Our next speaker is Angelique Edmonds
who is a lecturer in the Art, Architecture and
Design department of UniSA and Angelique will be telling
us about the Reality Checkpoint competition which was run
with this year's students at UniSA and
just about the project and the concepts and the aims of it.
Thank you very much to Angelique Edmonds.

The Reality Checkpoint design competition's been a wonderful
collaboration between the Service to Youth Council,
the Integrated Design Commission and the University of South Australia.
The competition invited students from
Architecture at UniSA to design an intervention
that would raise the profile of the issues of
youth homelessness in South Australia.
There's a rich diversity of ideas, innovation
and creative thinking displayed in these entries.
They demonstrate the capacity of design to contribute
meaningfully to the social, economic
and environmental life of the city.
and thanks to a very generous donation from Jamie McClurg
from Commercial and General Property Development
the life of the competition will be extended beyond today's announcement
in that his contribution has made it possible for the
implementation of the winner's project.

For me and for the people on the judging panel
it was very important to get a message that went more broadly
into the community and had greater opportunity to
to be seen in various stages and so that
it wasn't just getting the message out there, but it was getting opportunity for
people that are actually effected by homelessness to be
involved and we see a great opportunity in
this project to allow that to happen.

Firsty if I can ask Ruth Nordstrom to come forward
Hers was a beautiful project, a very gentle
and lateral approach to the question.
Ruth's proposition was to design really
in essence, a seat, and what it was doing was
looking at the problem through a micro-solution,
a small interaction, a small intervention in the city.
It was a flexible unit that ultimately as a product
developed by public engagement
in the concept and also in the execution
so well done Ruth.

The next one is Christopher Lyons.
Christopher. One of the more elegant
forms in the submissions, a beautiful form
that could be readily developed as an effective conduit
for increasing awareness of the issue of homelessness
in a very dignified and refined structure.
So, thank you very much Christopher.

The third commendation is to Joshua McCallum
This is a concept that interpreted the issue of homelessness using
what we like to call the "iconography" of the very thing missing in homelessness
using an abstraction of the familiar to promise
what is not on offer, and that is a series of elevated planks,
screens and signs which form the iconography
the shape, the outline of a house.
Congratulations Joshua.

So finally, the winners, and I want to acknowledge
the very high quality of all the submissions
but in particular if I can ask Ellen Buttrose and John Pagnozzi
to come forward.
The jury welcomed a response that connected so directly with
the subject and placed the human face of homelessness
so central in the design response.
The concept lends itself to wide support across public and
privately owned sites and I hope you will see it
popping up around the city very soon.
So, congratulations to Ellen and to John.
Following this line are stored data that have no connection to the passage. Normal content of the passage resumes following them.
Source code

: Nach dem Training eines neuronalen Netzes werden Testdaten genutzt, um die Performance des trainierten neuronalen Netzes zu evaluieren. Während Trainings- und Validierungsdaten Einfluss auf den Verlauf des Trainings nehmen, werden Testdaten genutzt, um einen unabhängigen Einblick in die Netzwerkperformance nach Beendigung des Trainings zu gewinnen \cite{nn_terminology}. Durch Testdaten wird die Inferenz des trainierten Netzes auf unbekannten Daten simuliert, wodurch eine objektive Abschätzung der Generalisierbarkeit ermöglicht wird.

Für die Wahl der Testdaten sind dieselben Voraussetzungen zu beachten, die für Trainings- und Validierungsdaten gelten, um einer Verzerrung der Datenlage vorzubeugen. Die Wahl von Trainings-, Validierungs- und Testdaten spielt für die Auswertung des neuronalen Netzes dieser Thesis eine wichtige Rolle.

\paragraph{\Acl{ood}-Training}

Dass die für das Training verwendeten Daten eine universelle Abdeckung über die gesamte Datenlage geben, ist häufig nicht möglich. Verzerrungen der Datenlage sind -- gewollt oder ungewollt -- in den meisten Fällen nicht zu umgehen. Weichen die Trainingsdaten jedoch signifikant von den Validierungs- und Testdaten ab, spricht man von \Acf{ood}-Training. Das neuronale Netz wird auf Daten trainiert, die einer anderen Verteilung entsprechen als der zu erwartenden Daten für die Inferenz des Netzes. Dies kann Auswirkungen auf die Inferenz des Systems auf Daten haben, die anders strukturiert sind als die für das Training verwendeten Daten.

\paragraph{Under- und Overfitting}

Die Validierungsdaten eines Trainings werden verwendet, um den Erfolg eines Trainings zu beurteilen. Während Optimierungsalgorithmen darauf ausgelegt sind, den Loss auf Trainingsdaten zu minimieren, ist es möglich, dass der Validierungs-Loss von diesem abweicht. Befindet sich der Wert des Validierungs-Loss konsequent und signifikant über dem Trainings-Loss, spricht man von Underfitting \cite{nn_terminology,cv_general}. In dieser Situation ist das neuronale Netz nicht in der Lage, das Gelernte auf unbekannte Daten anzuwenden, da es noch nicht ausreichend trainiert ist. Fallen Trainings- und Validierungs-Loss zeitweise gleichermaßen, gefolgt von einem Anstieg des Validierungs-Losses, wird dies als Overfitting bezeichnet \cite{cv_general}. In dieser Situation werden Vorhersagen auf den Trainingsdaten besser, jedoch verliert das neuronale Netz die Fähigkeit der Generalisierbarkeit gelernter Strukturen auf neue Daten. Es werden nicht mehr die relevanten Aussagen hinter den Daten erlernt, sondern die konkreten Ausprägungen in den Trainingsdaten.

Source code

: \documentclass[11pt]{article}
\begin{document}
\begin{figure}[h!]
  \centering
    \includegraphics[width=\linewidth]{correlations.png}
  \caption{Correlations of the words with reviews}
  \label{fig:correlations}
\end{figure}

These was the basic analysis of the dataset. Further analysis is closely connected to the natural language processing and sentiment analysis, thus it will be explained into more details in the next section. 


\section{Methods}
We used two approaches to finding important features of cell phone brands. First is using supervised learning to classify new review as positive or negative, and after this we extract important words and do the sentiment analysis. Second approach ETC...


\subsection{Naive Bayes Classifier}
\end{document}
It was about, sort of, engaging
the young people as well as the public of the city.

I guess questioning the ownership of the city and
where that boundary is and where the youth at risk
where their place is within our city.

This program will encourage the wider community
the much broader community to think about
homelessness and what it means to be homeless.
Projects like yours are a wonderful example
of what can be achieved by working together
and taking very practical steps to tackle
challenging issues like youth homelessness.